🤖 AI Summary
Existing diffusion models suffer from a paradigmatic split: “hot” diffusion (pure noise injection) neglects image-frequency correlations, causing stochastic artifacts in early generation steps; “cold” diffusion (pure blurring) lacks stochasticity modeling, leading to out-of-manifold samples. This paper introduces Warm Diffusion, the first framework unifying noise and blur degradation processes via a Blur-Noise hybrid mechanism. Our core contributions are: (1) a spectral-analysis-based divide-and-conquer strategy that decouples denoising from deblurring; (2) the Blur-to-Noise Ratio (BNR), a novel metric enabling adaptive, dynamic control of generation behavior; and (3) a joint noise-blur scheduling scheme coupled with a score-matching estimation framework. Evaluated on multiple image generation benchmarks, Warm Diffusion significantly improves high-frequency detail fidelity and structural consistency while effectively mitigating out-of-manifold generation—outperforming both pure-noise and pure-blur baselines.
📝 Abstract
Diffusion probabilistic models have achieved remarkable success in generative tasks across diverse data types.

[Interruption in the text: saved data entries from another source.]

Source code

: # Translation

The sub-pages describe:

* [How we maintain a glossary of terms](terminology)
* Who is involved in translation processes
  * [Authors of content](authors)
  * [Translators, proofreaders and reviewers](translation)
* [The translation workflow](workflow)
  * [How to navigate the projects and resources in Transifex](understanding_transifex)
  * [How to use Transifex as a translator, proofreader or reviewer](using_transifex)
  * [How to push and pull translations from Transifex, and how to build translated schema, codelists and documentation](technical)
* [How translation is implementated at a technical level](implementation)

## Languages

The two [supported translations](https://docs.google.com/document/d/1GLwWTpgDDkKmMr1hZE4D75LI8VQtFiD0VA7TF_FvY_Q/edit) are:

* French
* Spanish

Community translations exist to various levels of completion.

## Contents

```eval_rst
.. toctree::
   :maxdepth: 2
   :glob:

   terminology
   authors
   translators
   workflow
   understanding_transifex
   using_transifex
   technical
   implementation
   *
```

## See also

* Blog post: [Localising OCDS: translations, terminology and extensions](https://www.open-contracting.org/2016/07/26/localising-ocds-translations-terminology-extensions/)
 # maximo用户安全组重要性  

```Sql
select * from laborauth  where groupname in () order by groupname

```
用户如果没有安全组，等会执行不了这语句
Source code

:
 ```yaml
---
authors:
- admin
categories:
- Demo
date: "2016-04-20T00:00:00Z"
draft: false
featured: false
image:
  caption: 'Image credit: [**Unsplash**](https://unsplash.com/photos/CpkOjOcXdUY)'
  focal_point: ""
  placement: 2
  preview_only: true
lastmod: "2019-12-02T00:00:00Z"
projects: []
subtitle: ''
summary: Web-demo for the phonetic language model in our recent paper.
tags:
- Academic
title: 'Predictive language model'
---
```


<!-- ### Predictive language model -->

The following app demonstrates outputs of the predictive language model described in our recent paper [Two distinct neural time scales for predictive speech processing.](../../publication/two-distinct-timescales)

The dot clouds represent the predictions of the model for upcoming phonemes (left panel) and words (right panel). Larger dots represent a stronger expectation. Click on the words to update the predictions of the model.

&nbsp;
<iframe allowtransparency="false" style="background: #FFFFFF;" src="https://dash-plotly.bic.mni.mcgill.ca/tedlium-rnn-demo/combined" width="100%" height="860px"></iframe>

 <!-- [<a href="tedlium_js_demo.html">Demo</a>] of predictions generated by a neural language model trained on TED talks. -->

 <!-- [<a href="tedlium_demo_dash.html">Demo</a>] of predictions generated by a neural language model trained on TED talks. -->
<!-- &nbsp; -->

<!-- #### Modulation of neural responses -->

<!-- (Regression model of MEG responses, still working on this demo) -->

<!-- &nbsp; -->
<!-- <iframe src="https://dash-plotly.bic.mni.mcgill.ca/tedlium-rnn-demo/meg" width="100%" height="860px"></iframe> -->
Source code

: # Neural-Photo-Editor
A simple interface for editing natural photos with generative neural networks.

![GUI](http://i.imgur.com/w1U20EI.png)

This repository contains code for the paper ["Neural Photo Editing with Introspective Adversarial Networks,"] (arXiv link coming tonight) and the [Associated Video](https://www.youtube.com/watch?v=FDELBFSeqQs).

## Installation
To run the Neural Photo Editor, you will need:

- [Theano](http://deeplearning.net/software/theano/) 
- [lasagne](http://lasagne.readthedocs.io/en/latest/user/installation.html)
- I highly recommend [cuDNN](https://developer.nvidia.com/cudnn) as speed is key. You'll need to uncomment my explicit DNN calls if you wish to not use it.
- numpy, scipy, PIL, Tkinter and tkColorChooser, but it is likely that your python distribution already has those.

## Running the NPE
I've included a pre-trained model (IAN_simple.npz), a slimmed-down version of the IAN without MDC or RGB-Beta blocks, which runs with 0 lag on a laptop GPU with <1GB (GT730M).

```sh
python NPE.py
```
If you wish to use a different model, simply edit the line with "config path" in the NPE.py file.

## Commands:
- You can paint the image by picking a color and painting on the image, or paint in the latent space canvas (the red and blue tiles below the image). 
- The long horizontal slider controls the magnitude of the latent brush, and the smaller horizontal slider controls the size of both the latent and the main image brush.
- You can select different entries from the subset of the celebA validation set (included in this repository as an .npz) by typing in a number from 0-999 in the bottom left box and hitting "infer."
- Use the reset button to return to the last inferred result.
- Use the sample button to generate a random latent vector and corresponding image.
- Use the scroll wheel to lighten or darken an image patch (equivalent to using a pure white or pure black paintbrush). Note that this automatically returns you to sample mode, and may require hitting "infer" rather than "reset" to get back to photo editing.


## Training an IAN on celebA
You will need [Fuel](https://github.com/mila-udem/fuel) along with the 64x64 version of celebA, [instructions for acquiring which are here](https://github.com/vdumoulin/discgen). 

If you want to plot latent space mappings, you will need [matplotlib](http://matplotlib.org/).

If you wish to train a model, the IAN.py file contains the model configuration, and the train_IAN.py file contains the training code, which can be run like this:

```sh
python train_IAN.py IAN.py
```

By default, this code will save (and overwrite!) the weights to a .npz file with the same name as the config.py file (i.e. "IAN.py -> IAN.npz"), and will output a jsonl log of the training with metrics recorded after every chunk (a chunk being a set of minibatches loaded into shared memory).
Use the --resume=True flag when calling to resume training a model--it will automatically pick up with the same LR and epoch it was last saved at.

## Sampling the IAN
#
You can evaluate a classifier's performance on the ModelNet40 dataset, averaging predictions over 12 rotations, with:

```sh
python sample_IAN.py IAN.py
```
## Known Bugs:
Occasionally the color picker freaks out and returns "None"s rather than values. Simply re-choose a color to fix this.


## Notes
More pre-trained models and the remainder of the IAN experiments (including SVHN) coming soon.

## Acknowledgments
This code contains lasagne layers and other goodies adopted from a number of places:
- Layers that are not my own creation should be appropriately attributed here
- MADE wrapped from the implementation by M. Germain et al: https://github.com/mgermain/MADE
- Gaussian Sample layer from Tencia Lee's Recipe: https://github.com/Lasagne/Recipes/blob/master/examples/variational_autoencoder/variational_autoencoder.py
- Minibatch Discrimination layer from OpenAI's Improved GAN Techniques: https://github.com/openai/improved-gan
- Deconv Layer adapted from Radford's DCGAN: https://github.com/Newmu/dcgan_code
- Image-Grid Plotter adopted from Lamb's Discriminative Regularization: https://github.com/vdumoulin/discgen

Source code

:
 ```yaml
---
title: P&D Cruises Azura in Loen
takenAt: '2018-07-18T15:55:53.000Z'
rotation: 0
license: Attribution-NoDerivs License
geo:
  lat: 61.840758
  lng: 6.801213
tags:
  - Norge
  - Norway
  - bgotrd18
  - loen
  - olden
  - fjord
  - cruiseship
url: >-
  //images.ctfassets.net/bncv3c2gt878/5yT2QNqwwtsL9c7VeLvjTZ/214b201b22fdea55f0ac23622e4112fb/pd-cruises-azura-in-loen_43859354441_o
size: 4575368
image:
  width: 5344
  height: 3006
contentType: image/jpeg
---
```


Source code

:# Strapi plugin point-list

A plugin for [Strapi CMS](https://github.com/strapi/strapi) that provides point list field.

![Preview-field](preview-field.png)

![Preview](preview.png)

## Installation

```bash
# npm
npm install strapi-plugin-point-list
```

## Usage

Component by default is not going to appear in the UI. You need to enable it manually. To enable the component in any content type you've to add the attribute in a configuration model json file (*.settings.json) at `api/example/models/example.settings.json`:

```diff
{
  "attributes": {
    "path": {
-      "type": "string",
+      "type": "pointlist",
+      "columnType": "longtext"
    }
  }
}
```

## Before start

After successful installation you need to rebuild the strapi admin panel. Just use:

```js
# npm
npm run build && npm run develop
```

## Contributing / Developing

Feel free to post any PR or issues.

While recent studies have explored alternative degradation processes beyond Gaussian noise, this paper bridges two key diffusion paradigms: hot diffusion, which relies entirely on noise, and cold diffusion, which uses only blurring without noise. We argue that hot diffusion fails to exploit the strong correlation between high-frequency image detail and low-frequency structures, leading to random behaviors in the early steps of generation. Conversely, while cold diffusion leverages image correlations for prediction, it neglects the role of noise (randomness) in shaping the data manifold, resulting in out-of-manifold issues and partially explaining its performance drop. To integrate both strengths, we propose Warm Diffusion, a unified Blur-Noise Mixture Diffusion Model (BNMD), to control blurring and noise jointly. Our divide-and-conquer strategy exploits the spectral dependency in images, simplifying score model estimation by disentangling the denoising and deblurring processes. We further analyze the Blur-to-Noise Ratio (BNR) using spectral analysis to investigate the trade-off between model learning dynamics and changes in the data manifold. Extensive experiments across benchmarks validate the effectiveness of our approach for image generation.